Add text slicing

This commit is contained in:
Bruce Hill 2024-09-02 23:56:08 -04:00
parent 5aa5a5e99b
commit 6c22999ede
3 changed files with 32 additions and 19 deletions

View File

@ -1,10 +1,11 @@
# Text
`Text` is Tomo's datatype to represent text. The name `Text` is used instead of
"string" because Tomo represents text as an immutable UTF-8-encoded value that
uses the Boehm Cord library for efficient storage and concatenation. These are
_not_ C-style NULL-terminated character arrays. GNU libunistring is used for
full Unicode functionality (grapheme cluster counts, capitalization, etc.).

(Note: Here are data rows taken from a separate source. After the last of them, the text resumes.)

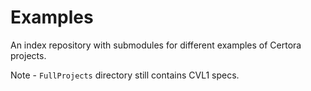 # Examples
An index repository with submodules for different examples of Certora projects.

Note - `FullProjects` directory still contains CVL1 specs.
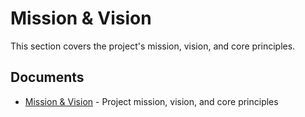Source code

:# Mission & Vision

This section covers the project's mission, vision, and core principles.

## Documents
- [Mission & Vision](01-mission-vision.md) - Project mission, vision, and core principles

"string" because Tomo text represents immutable, normalized unicode data with
fast indexing that has an implementation that is efficient for concatenation.

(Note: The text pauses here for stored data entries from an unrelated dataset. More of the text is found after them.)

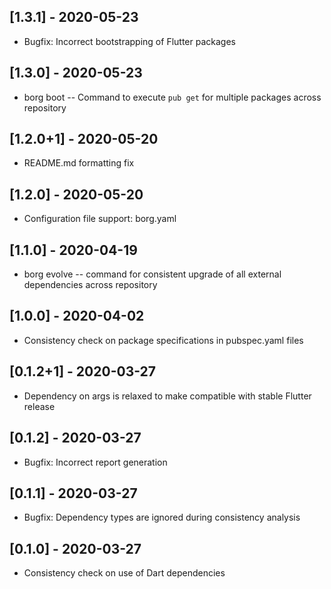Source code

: ## [1.3.1] - 2020-05-23
* Bugfix: Incorrect bootstrapping of Flutter packages

## [1.3.0] - 2020-05-23
* borg boot -- Command to execute `pub get` for multiple packages across repository

## [1.2.0+1] - 2020-05-20
* README.md formatting fix

## [1.2.0] - 2020-05-20
* Configuration file support: borg.yaml

## [1.1.0] - 2020-04-19
* borg evolve -- command for consistent upgrade of all external dependencies across repository

## [1.0.0] - 2020-04-02
* Consistency check on package specifications in pubspec.yaml files

## [0.1.2+1] - 2020-03-27
* Dependency on args is relaxed to make compatible with stable Flutter release

## [0.1.2] - 2020-03-27
* Bugfix: Incorrect report generation

## [0.1.1] - 2020-03-27
* Bugfix: Dependency types are ignored during consistency analysis

## [0.1.0] - 2020-03-27
* Consistency check on use of Dart dependencies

These are _not_ C-style NULL-terminated character arrays. GNU libunistring is
used for full Unicode functionality (grapheme cluster counts, capitalization,
etc.).
## Syntax
@ -238,25 +239,24 @@ of text fragments.
### Text Length
Text length is an ambiguous term in the context of UTF-8 text. There are
several possible meanings, so each of these meanings is split into a separate
method:
Text length gives you the number of grapheme clusters in the text, according to
the unicode standard. This corresponds to what you would intuitively think of
when you think of "letters" in a string. If you have text with an emoji that has
several joining modifiers attached to it, that text has a length of 1.

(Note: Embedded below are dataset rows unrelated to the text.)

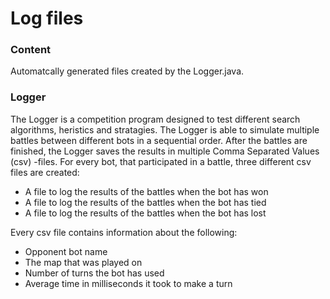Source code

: Log files
=========

### Content ###

Automatcally generated files created by the Logger.java.

### Logger ###

The Logger is a competition program designed to test different search algorithms, heristics and stratagies.
The Logger is able to simulate multiple battles between different bots in a sequential order.
After the battles are finished, the Logger saves the results in multiple Comma Separated Values (csv) -files.
For every bot, that participated in a battle, three different csv files are created:

* A file to log the results of the battles when the bot has won
* A file to log the results of the battles when the bot has tied
* A file to log the results of the battles when the bot has lost

Every csv file contains information about the following:

* Opponent bot name
* The map that was played on
* Number of turns the bot has used
* Average time in milliseconds it took to make a turn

- Number of grapheme clusters: `text:num_clusters()`. This is probably what
you want to use, since it corresponds to the everyday notion of "letters".
- Size in bytes: `text:num_bytes()`
- Number of unicode codepoints: `text:num_codepoints()` (you probably want to
use clusters, not codepoints in most applications)
Since the typical user expectation is that text length refers to "letters,"
the `#` length operator returns the number of grapheme clusters, which is the
closest unicode equivalent to "letters."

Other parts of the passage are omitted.